Actually it was posted in Guardian Charities jobs and if you look on the left-hand side you'll see the industry is listed as 'Charities - International'. Sorry you couldn't understand the job spec.

Anyway, Eccentrica, I've got a solution for you. Tell the headhunter you'll do the trade association job, or one of the lesser paid charity jobs, for 25% of the package. See if they snap you up. If they do, and you succeed in the job, then you will be proved right and it will be clear that anyone can run a multi million pound global organisation. And you will have done the world a huge service.

Oh, grow up.

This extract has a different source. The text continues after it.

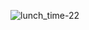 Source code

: ![lunch_time-22](https://user-images.githubusercontent.com/61939693/151674299-eb439968-1393-45de-8c91-b2ce88258088.jpg)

The point is why should we expect executives who work for charities to put their own personal profit above their altruistic motives to help others? Many, many other people earn far less than they could because they are motivated by something other than maximising their own salary - wanting to make the world a better place and help others, for example. How odd that you wouldn't expect this of someone working for a charity.

eccentrica Thu 09-May-13 16:48:52

Which charity do/did you work for, by the way?